OPINION BY LAZARUS, J.:

Donte Mosley appeals from his judgment of sentence, entered in the Court of Common Pleas of Delaware County, after being convicted by a jury of three counts of possession of a controlled substance1 and one count of possession with the intent to deliver a controlled substance (cocaine).2 The Commonwealth sought, and the sentencing court applied, the mandatory minimum sentence of five years' imprisonment pursuant to 18 Pa.C.S. § 7508 (drug trafficking sentencing/penalties). Mosley was sentenced to a term of 66–132 months' imprisonment for the intent to deliver charge, an aggravated-range sentence.3 After careful review, we affirm Mosley's convictions, vacate his judgment of sentence and remand for resentencing.

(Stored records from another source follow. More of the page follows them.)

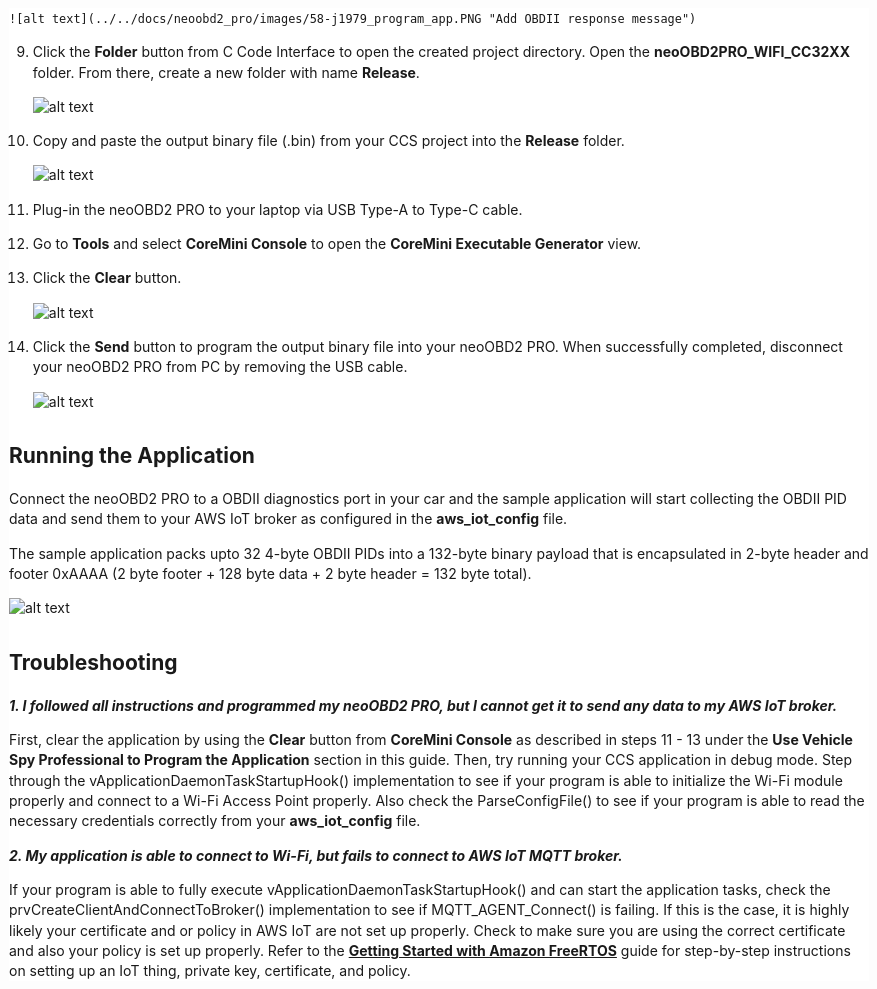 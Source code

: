 	![alt text](../../docs/neoobd2_pro/images/58-j1979_program_app.PNG "Add OBDII response message")

9. Click the **Folder** button from C Code Interface to open the created project directory. Open the **neoOBD2PRO_WIFI_CC32XX** folder. From there, create a new folder with name **Release**.

	![alt text](../../docs/neoobd2_pro/images/59-j1979_program_app.PNG "Create a Release folder")

10. Copy and paste the output binary file (.bin) from your CCS project into the **Release** folder.

	![alt text](../../docs/neoobd2_pro/images/60-j1979_program_app.PNG "Copy and paste the bin file")

11. Plug-in the neoOBD2 PRO to your laptop via USB Type-A to Type-C cable.

12. Go to **Tools** and select **CoreMini Console** to open the **CoreMini Executable Generator** view.

13. Click the **Clear** button.

	![alt text](../../docs/neoobd2_pro/images/61-j1979_program_app.PNG "Clear CoreMini")

14. Click the **Send** button to program the output binary file into your neoOBD2 PRO. When successfully completed, disconnect your neoOBD2 PRO from PC by removing the USB cable.
	
	![alt text](../../docs/neoobd2_pro/images/62-j1979_program_app.PNG "Send CoreMini to program the CC3220SF application")
	
## Running the Application

Connect the neoOBD2 PRO to a OBDII diagnostics port in your car and the sample application will start collecting the OBDII PID data and send them to your AWS IoT broker as configured in the **aws_iot_config** file.

The sample application packs upto 32 4-byte OBDII PIDs into a 132-byte binary payload that is encapsulated in 2-byte header and footer 0xAAAA (2 byte footer + 128 byte data + 2 byte header = 132 byte total).

![alt text](../../docs/neoobd2_pro/images/63-j1979_program_app.PNG "Running the application")
	
## Troubleshooting

***1. I followed all instructions and programmed my neoOBD2 PRO, but I cannot get it to send any data to my AWS IoT broker.***

First, clear the application by using the **Clear** button from **CoreMini Console** as described in steps 11 - 13 under the **Use Vehicle Spy Professional to Program the Application** section in this guide. Then, try running your CCS application in debug mode. Step through the vApplicationDaemonTaskStartupHook() implementation to see if your program is able to initialize the Wi-Fi module properly and connect to a Wi-Fi Access Point properly. Also check the ParseConfigFile() to see if your program is able to read the necessary credentials correctly from your **aws_iot_config** file.
	
***2. My application is able to connect to Wi-Fi, but fails to connect to AWS IoT MQTT broker.***
	
If your program is able to fully execute vApplicationDaemonTaskStartupHook() and can start the application tasks, check the prvCreateClientAndConnectToBroker() implementation to see if MQTT_AGENT_Connect() is failing. If this is the case, it is highly likely your certificate and or policy in AWS IoT are not set up properly. Check to make sure you are using the correct certificate and also your policy is set up properly. Refer to the **[Getting Started with Amazon FreeRTOS](https://docs.aws.amazon.com/freertos/latest/userguide/freertos-prereqs.html)** guide for step-by-step instructions on setting up an IoT thing, private key, certificate, and policy.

On August 13, 2012, at approximately 2:00 p.m., Ridley Township Police Officer Leo Doyle was on patrol in the Secane area in response to a complaint about illegal drug activity at the Presidential Square Apartments on South Avenue. James Latticlaw, the complainant, had told the police that squatters were selling drugs out of his apartment. Sergeant Charles Palo and Corporal Daniel Smith, also members of the Ridley Township Police Department, accompanied Officer Doyle to the Secane address in a separate police vehicle. When the two police vehicles arrived at the apartment complex, the police observed a black Cadillac driving towards them and saw Latticlaw pointing toward the Cadillac.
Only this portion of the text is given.